* [EXERCISE DIRECTIONS]:
Below is a listing to write out in full, exactly as given, without its pictures.

++++++++++++++++++++

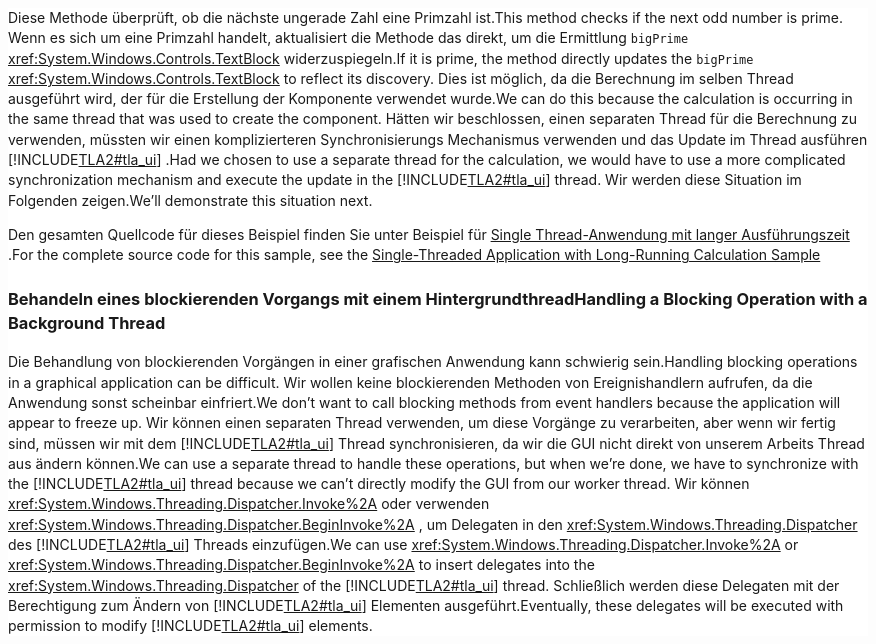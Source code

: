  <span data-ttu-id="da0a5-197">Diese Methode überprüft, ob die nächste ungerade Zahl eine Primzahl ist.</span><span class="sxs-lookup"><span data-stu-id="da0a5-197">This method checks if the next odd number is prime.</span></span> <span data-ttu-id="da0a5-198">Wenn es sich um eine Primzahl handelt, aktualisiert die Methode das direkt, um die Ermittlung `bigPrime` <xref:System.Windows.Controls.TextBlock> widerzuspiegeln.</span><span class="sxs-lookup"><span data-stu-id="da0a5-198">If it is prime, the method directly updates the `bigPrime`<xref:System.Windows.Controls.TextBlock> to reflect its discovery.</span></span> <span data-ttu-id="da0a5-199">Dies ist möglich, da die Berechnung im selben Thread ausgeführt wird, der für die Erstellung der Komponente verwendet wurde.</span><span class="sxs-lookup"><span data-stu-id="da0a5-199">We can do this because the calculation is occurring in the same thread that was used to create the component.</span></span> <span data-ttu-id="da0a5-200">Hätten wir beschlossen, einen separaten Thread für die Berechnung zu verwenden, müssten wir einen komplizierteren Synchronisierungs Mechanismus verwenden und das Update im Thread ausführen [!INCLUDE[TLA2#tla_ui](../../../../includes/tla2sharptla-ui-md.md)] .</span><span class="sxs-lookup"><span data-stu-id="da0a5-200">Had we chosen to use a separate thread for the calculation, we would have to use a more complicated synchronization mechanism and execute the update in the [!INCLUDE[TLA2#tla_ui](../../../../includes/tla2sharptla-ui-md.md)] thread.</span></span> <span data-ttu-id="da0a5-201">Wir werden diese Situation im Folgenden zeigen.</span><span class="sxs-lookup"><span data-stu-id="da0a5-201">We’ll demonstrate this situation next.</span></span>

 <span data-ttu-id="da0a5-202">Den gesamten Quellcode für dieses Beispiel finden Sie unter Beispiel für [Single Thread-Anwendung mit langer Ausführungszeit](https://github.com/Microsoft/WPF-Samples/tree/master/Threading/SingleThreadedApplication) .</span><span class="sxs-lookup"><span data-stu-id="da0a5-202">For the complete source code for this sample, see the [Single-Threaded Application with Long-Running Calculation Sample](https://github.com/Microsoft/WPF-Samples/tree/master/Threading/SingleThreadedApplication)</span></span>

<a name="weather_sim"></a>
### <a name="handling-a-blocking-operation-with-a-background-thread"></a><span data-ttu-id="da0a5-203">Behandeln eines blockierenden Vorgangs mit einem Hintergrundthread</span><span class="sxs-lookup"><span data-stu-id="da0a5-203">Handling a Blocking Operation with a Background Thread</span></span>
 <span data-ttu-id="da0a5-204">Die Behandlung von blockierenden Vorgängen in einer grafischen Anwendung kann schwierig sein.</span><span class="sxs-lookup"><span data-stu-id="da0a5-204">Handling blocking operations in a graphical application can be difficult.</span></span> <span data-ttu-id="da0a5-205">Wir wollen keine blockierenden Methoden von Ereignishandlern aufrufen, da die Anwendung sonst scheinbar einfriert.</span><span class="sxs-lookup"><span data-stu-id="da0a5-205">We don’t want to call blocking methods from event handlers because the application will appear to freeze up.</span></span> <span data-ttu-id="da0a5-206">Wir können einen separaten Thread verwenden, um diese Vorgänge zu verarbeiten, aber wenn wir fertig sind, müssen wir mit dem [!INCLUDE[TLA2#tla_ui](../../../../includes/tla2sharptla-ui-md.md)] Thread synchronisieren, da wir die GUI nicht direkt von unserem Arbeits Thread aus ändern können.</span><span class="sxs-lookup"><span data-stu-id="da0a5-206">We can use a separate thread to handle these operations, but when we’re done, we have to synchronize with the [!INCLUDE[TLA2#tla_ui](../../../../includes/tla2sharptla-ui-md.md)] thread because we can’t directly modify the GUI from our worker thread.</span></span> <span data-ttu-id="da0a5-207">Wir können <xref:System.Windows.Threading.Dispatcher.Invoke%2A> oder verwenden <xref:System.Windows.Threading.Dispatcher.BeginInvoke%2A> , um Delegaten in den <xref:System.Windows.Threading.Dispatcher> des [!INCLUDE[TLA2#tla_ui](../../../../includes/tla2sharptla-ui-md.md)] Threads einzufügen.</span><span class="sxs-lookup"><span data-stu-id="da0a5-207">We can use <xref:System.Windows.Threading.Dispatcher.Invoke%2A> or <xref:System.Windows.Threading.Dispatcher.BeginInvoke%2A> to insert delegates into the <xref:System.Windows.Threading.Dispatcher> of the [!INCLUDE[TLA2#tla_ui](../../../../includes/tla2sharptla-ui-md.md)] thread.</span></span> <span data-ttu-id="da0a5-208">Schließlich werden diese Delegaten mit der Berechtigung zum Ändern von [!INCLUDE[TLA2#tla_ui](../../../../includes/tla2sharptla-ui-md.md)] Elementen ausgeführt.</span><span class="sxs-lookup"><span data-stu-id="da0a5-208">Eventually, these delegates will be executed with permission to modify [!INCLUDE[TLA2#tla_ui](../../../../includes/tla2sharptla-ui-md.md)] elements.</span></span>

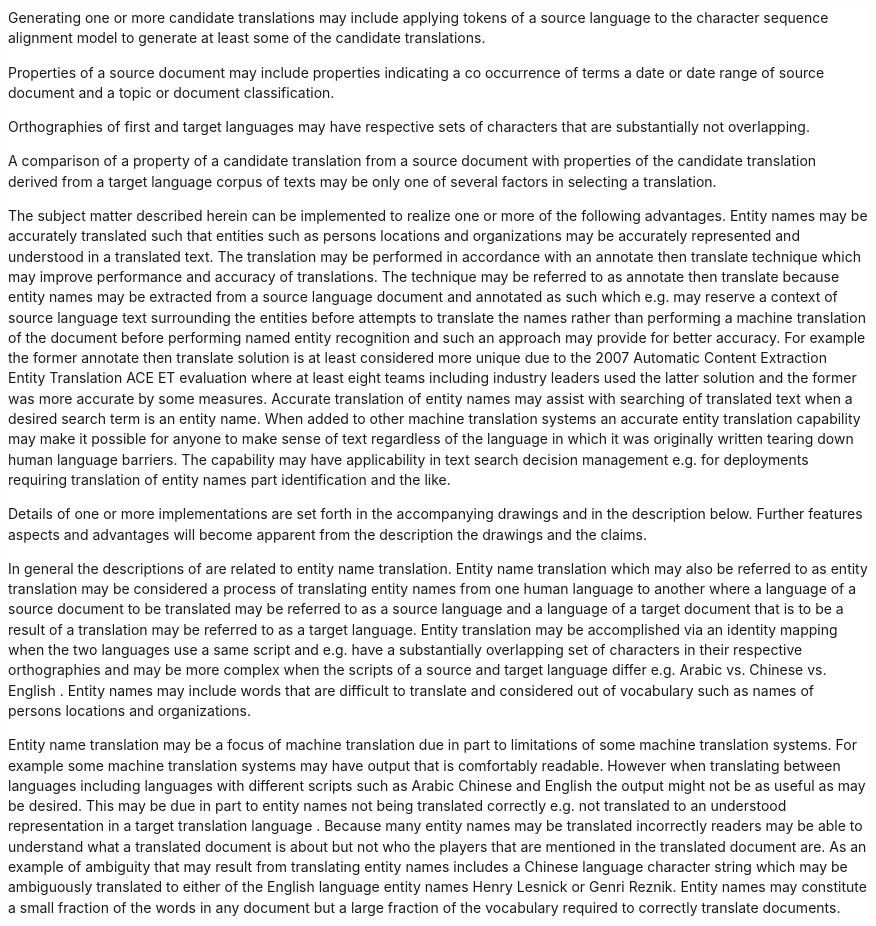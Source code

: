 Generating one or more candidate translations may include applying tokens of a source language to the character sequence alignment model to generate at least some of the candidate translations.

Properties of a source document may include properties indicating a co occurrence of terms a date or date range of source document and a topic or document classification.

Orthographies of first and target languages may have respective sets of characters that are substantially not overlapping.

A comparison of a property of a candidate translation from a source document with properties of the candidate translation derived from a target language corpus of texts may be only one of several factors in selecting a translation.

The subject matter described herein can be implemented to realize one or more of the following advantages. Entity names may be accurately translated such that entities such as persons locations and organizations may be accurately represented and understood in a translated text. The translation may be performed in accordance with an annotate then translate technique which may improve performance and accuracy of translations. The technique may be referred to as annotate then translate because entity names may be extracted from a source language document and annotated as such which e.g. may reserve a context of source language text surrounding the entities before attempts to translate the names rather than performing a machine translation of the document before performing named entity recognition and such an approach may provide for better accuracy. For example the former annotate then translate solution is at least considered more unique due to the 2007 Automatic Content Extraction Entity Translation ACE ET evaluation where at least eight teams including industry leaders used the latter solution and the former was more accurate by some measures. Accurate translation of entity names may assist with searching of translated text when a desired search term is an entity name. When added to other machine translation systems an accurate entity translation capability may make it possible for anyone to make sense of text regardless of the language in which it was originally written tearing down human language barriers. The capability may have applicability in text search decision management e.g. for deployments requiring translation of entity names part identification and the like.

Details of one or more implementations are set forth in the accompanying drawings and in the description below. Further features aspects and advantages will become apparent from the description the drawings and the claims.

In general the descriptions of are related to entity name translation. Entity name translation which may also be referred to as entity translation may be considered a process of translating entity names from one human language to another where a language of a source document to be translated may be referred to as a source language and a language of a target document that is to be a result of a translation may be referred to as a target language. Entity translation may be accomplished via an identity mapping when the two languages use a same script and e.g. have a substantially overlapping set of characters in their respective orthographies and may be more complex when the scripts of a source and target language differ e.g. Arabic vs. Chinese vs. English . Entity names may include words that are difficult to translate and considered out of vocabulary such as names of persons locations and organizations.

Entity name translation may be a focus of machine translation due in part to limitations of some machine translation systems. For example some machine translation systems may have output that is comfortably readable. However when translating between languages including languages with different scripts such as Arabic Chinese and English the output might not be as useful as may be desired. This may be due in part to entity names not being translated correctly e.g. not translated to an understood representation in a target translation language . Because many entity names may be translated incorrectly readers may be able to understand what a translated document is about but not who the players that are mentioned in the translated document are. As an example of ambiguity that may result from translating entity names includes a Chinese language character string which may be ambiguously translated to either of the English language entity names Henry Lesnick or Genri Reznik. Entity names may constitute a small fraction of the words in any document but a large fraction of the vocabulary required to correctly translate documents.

++++++++++++++++++++

* [ANSWER TO THE EXERCISE]:
Source code

:  <span data-ttu-id="da0a5-197">Diese Methode überprüft, ob die nächste ungerade Zahl eine Primzahl ist.</span><span class="sxs-lookup"><span data-stu-id="da0a5-197">This method checks if the next odd number is prime.</span></span> <span data-ttu-id="da0a5-198">Wenn es sich um eine Primzahl handelt, aktualisiert die Methode das direkt, um die Ermittlung `bigPrime` <xref:System.Windows.Controls.TextBlock> widerzuspiegeln.</span><span class="sxs-lookup"><span data-stu-id="da0a5-198">If it is prime, the method directly updates the `bigPrime`<xref:System.Windows.Controls.TextBlock> to reflect its discovery.</span></span> <span data-ttu-id="da0a5-199">Dies ist möglich, da die Berechnung im selben Thread ausgeführt wird, der für die Erstellung der Komponente verwendet wurde.</span><span class="sxs-lookup"><span data-stu-id="da0a5-199">We can do this because the calculation is occurring in the same thread that was used to create the component.</span></span> <span data-ttu-id="da0a5-200">Hätten wir beschlossen, einen separaten Thread für die Berechnung zu verwenden, müssten wir einen komplizierteren Synchronisierungs Mechanismus verwenden und das Update im Thread ausführen [!INCLUDE[TLA2#tla_ui](../../../../includes/tla2sharptla-ui-md.md)] .</span><span class="sxs-lookup"><span data-stu-id="da0a5-200">Had we chosen to use a separate thread for the calculation, we would have to use a more complicated synchronization mechanism and execute the update in the [!INCLUDE[TLA2#tla_ui](../../../../includes/tla2sharptla-ui-md.md)] thread.</span></span> <span data-ttu-id="da0a5-201">Wir werden diese Situation im Folgenden zeigen.</span><span class="sxs-lookup"><span data-stu-id="da0a5-201">We’ll demonstrate this situation next.</span></span>

 <span data-ttu-id="da0a5-202">Den gesamten Quellcode für dieses Beispiel finden Sie unter Beispiel für [Single Thread-Anwendung mit langer Ausführungszeit](https://github.com/Microsoft/WPF-Samples/tree/master/Threading/SingleThreadedApplication) .</span><span class="sxs-lookup"><span data-stu-id="da0a5-202">For the complete source code for this sample, see the [Single-Threaded Application with Long-Running Calculation Sample](https://github.com/Microsoft/WPF-Samples/tree/master/Threading/SingleThreadedApplication)</span></span>

<a name="weather_sim"></a>
### <a name="handling-a-blocking-operation-with-a-background-thread"></a><span data-ttu-id="da0a5-203">Behandeln eines blockierenden Vorgangs mit einem Hintergrundthread</span><span class="sxs-lookup"><span data-stu-id="da0a5-203">Handling a Blocking Operation with a Background Thread</span></span>
 <span data-ttu-id="da0a5-204">Die Behandlung von blockierenden Vorgängen in einer grafischen Anwendung kann schwierig sein.</span><span class="sxs-lookup"><span data-stu-id="da0a5-204">Handling blocking operations in a graphical application can be difficult.</span></span> <span data-ttu-id="da0a5-205">Wir wollen keine blockierenden Methoden von Ereignishandlern aufrufen, da die Anwendung sonst scheinbar einfriert.</span><span class="sxs-lookup"><span data-stu-id="da0a5-205">We don’t want to call blocking methods from event handlers because the application will appear to freeze up.</span></span> <span data-ttu-id="da0a5-206">Wir können einen separaten Thread verwenden, um diese Vorgänge zu verarbeiten, aber wenn wir fertig sind, müssen wir mit dem [!INCLUDE[TLA2#tla_ui](../../../../includes/tla2sharptla-ui-md.md)] Thread synchronisieren, da wir die GUI nicht direkt von unserem Arbeits Thread aus ändern können.</span><span class="sxs-lookup"><span data-stu-id="da0a5-206">We can use a separate thread to handle these operations, but when we’re done, we have to synchronize with the [!INCLUDE[TLA2#tla_ui](../../../../includes/tla2sharptla-ui-md.md)] thread because we can’t directly modify the GUI from our worker thread.</span></span> <span data-ttu-id="da0a5-207">Wir können <xref:System.Windows.Threading.Dispatcher.Invoke%2A> oder verwenden <xref:System.Windows.Threading.Dispatcher.BeginInvoke%2A> , um Delegaten in den <xref:System.Windows.Threading.Dispatcher> des [!INCLUDE[TLA2#tla_ui](../../../../includes/tla2sharptla-ui-md.md)] Threads einzufügen.</span><span class="sxs-lookup"><span data-stu-id="da0a5-207">We can use <xref:System.Windows.Threading.Dispatcher.Invoke%2A> or <xref:System.Windows.Threading.Dispatcher.BeginInvoke%2A> to insert delegates into the <xref:System.Windows.Threading.Dispatcher> of the [!INCLUDE[TLA2#tla_ui](../../../../includes/tla2sharptla-ui-md.md)] thread.</span></span> <span data-ttu-id="da0a5-208">Schließlich werden diese Delegaten mit der Berechtigung zum Ändern von [!INCLUDE[TLA2#tla_ui](../../../../includes/tla2sharptla-ui-md.md)] Elementen ausgeführt.</span><span class="sxs-lookup"><span data-stu-id="da0a5-208">Eventually, these delegates will be executed with permission to modify [!INCLUDE[TLA2#tla_ui](../../../../includes/tla2sharptla-ui-md.md)] elements.</span></span>

Source code

: Generating one or more candidate translations may include applying tokens of a source language to the character sequence alignment model to generate at least some of the candidate translations.

Properties of a source document may include properties indicating a co occurrence of terms a date or date range of source document and a topic or document classification.

Orthographies of first and target languages may have respective sets of characters that are substantially not overlapping.

A comparison of a property of a candidate translation from a source document with properties of the candidate translation derived from a target language corpus of texts may be only one of several factors in selecting a translation.

The subject matter described herein can be implemented to realize one or more of the following advantages. Entity names may be accurately translated such that entities such as persons locations and organizations may be accurately represented and understood in a translated text. The translation may be performed in accordance with an annotate then translate technique which may improve performance and accuracy of translations. The technique may be referred to as annotate then translate because entity names may be extracted from a source language document and annotated as such which e.g. may reserve a context of source language text surrounding the entities before attempts to translate the names rather than performing a machine translation of the document before performing named entity recognition and such an approach may provide for better accuracy. For example the former annotate then translate solution is at least considered more unique due to the 2007 Automatic Content Extraction Entity Translation ACE ET evaluation where at least eight teams including industry leaders used the latter solution and the former was more accurate by some measures. Accurate translation of entity names may assist with searching of translated text when a desired search term is an entity name. When added to other machine translation systems an accurate entity translation capability may make it possible for anyone to make sense of text regardless of the language in which it was originally written tearing down human language barriers. The capability may have applicability in text search decision management e.g. for deployments requiring translation of entity names part identification and the like.

Details of one or more implementations are set forth in the accompanying drawings and in the description below. Further features aspects and advantages will become apparent from the description the drawings and the claims.

In general the descriptions of are related to entity name translation. Entity name translation which may also be referred to as entity translation may be considered a process of translating entity names from one human language to another where a language of a source document to be translated may be referred to as a source language and a language of a target document that is to be a result of a translation may be referred to as a target language. Entity translation may be accomplished via an identity mapping when the two languages use a same script and e.g. have a substantially overlapping set of characters in their respective orthographies and may be more complex when the scripts of a source and target language differ e.g. Arabic vs. Chinese vs. English . Entity names may include words that are difficult to translate and considered out of vocabulary such as names of persons locations and organizations.

Entity name translation may be a focus of machine translation due in part to limitations of some machine translation systems. For example some machine translation systems may have output that is comfortably readable. However when translating between languages including languages with different scripts such as Arabic Chinese and English the output might not be as useful as may be desired. This may be due in part to entity names not being translated correctly e.g. not translated to an understood representation in a target translation language . Because many entity names may be translated incorrectly readers may be able to understand what a translated document is about but not who the players that are mentioned in the translated document are. As an example of ambiguity that may result from translating entity names includes a Chinese language character string which may be ambiguously translated to either of the English language entity names Henry Lesnick or Genri Reznik. Entity names may constitute a small fraction of the words in any document but a large fraction of the vocabulary required to correctly translate documents.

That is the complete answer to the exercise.